La nueva campaña publicitaria buscará convencer a la mayor parte de la población de que el catalán solo será un idioma muy utilizado en Catalunya si esta se convierte en un Estado independiente. En caso contrario, se encuentra condenado a un declive irremediable que puede dar lugar a su extinción. Una y otra vez, las terminales mediáticas del independentismo insistirán en que la última es una de las principales metas de los partidos políticos españoles y la judicatura.

En dicha campaña, los defensores del bilingüismo se convertirán en enemigos de la anterior lengua y paulatinamente cambiará la definición de catalán que, por motivos electorales, Jordi Pujol hizo popular en la década de los 80: «Lo es quien vive y trabaja en Catalunya y quiere serlo». Si la operación tiene éxito, solo lo será quien siempre utiliza el idioma materno de Espriu o Rodorera.

Si la iniciativa se concreta de una forma similar a la planteada, el independentismo cometerá un nuevo colosal error. Ni podrá convertir Catalunya en «un solo pueblo», el antiguo deseo de los nacionalistas y el reciente de los separatistas, ni conseguirá marginar al castellano. La lengua materna no es la de la escuela, sino la de casa. Afortunadamente, cada vez hay más padres que hablan a sus hijos en las dos, uno en cada una.

Desgraciadamente, la principal víctima de una mayor imposición del catalán podría ser el propio idioma, pues no sería descartable que numerosas personas por rebeldía descartaran utilizarlo asiduamente, a pesar de dominarlo. Por tanto, se convertiría únicamente en la lengua de los separatistas, lo mismo que la Diada ha pasado a ser la fiesta de los independentistas y ha dejado de ser la de todos los catalanes. Si así sucediera, una equivocación conduciría a otra, pues una elevado dominio de ambos idiomas constituye una gran virtud.

La anterior estrategia difícilmente podrá ampliar significativamente la base independentista. En primer lugar, porque no estamos en la década de los 80 de la pasada centuria, sino en la tercera del siglo XXI. El catalán no ha sido recientemente represaliado, sino muy fomentado por la Generalitat. En segundo, debido a que la mayor parte de la población valora las ventajas del bilingüismo.

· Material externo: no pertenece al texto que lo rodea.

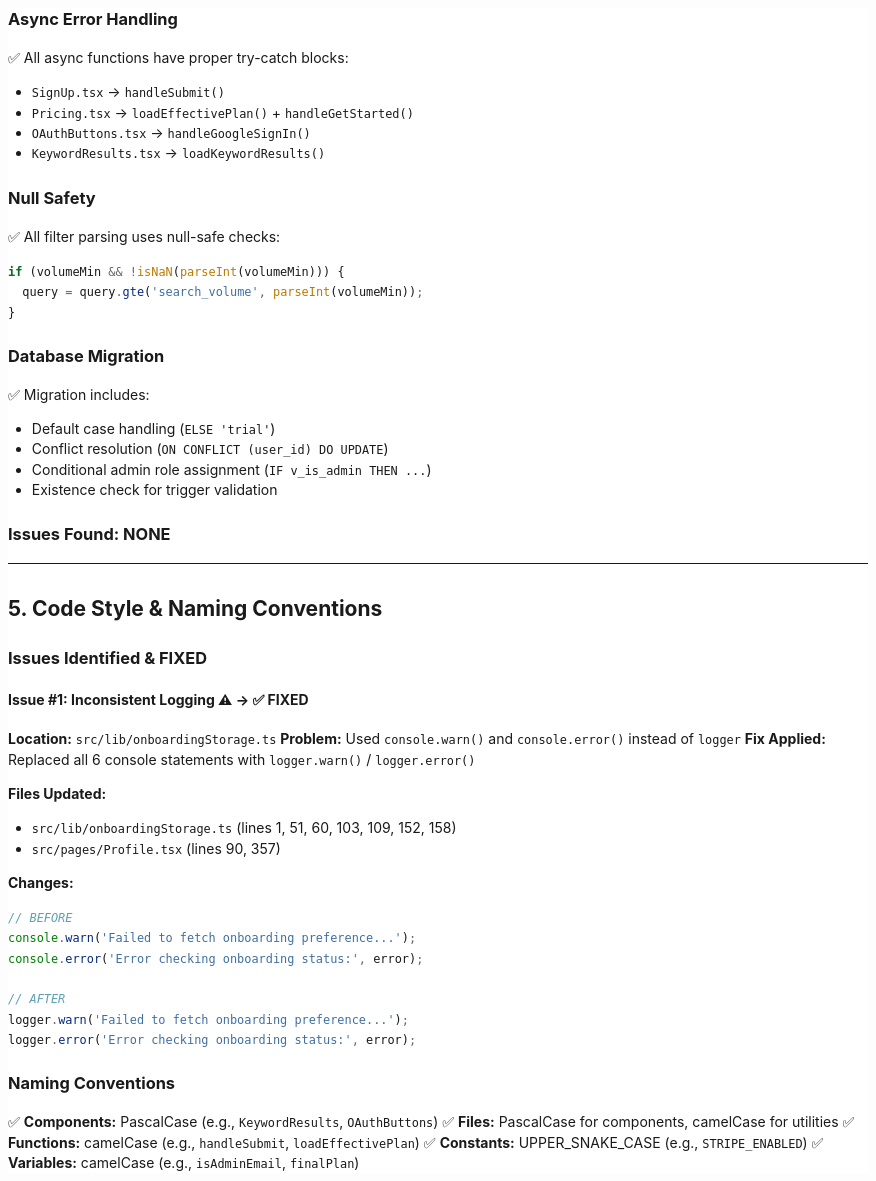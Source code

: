 ### Async Error Handling
✅ All async functions have proper try-catch blocks:
- `SignUp.tsx` → `handleSubmit()`
- `Pricing.tsx` → `loadEffectivePlan()` + `handleGetStarted()`
- `OAuthButtons.tsx` → `handleGoogleSignIn()`
- `KeywordResults.tsx` → `loadKeywordResults()`

### Null Safety
✅ All filter parsing uses null-safe checks:
```typescript
if (volumeMin && !isNaN(parseInt(volumeMin))) {
  query = query.gte('search_volume', parseInt(volumeMin));
}
```

### Database Migration
✅ Migration includes:
- Default case handling (`ELSE 'trial'`)
- Conflict resolution (`ON CONFLICT (user_id) DO UPDATE`)
- Conditional admin role assignment (`IF v_is_admin THEN ...`)
- Existence check for trigger validation

### Issues Found: NONE

---

## 5. Code Style & Naming Conventions

### Issues Identified & FIXED

#### Issue #1: Inconsistent Logging ⚠️ → ✅ FIXED
**Location:** `src/lib/onboardingStorage.ts`
**Problem:** Used `console.warn()` and `console.error()` instead of `logger`
**Fix Applied:** Replaced all 6 console statements with `logger.warn()` / `logger.error()`

**Files Updated:**
- `src/lib/onboardingStorage.ts` (lines 1, 51, 60, 103, 109, 152, 158)
- `src/pages/Profile.tsx` (lines 90, 357)

**Changes:**
```typescript
// BEFORE
console.warn('Failed to fetch onboarding preference...');
console.error('Error checking onboarding status:', error);

// AFTER
logger.warn('Failed to fetch onboarding preference...');
logger.error('Error checking onboarding status:', error);
```

### Naming Conventions
✅ **Components:** PascalCase (e.g., `KeywordResults`, `OAuthButtons`)
✅ **Files:** PascalCase for components, camelCase for utilities
✅ **Functions:** camelCase (e.g., `handleSubmit`, `loadEffectivePlan`)
✅ **Constants:** UPPER_SNAKE_CASE (e.g., `STRIPE_ENABLED`)
✅ **Variables:** camelCase (e.g., `isAdminEmail`, `finalPlan`)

Así, por ejemplo, en una reciente encuesta efectuada a 1.500 familias por tres investigadores independientes, casi todas preferían que sus hijos aprendieran distintas lenguas en la escuela. También los votantes de Esquerra y Junts, quienes deseaban que sus hijos utilizaran el castellano en el 21% y 20%, respectivamente, de las horas lectivas.

En tercero, por la escasa credibilidad actual de los políticos independentistas de la generación de 2012. El elevado apoyo popular al procés original estuvo inicialmente sustentado en la confianza de muchos ciudadanos en Artur Mas. Un dirigente al que consideraban serio y cabal que demostró ser exactamente lo contrario. A muchos de los que engañaron difícilmente lo volverán a hacer en los próximos años.

En definitiva, el catalán goza de muy buena salud. Una noticia de la que todos los habitantes de Catalunya nos hemos de congratular, aunque a algunos nos gustaría que en la administración autonómica y en la educación no universitaria el castellano dejara de tener el tratamiento de lengua extranjera.

La agitación lingüística de los últimos meses es simplemente una maniobra política. Su principal finalidad es activar a los independentistas desencantados, invertir el lento declive en apoyo popular de los partidos separatistas y crear un nuevo procés.

Esta última es la única opción que los generadores de la declaración de independencia de octubre de 2017, y especialmente Oriol Junqueras, disponen para continuar en la primera línea política. Su verdadero relevo de la sala de mandos e irreversible jubilación sería la mejor noticia para Catalunya de las últimas dos décadas.

Gonzalo Bernardos es economista y profesor de la Universidad de Barcelona.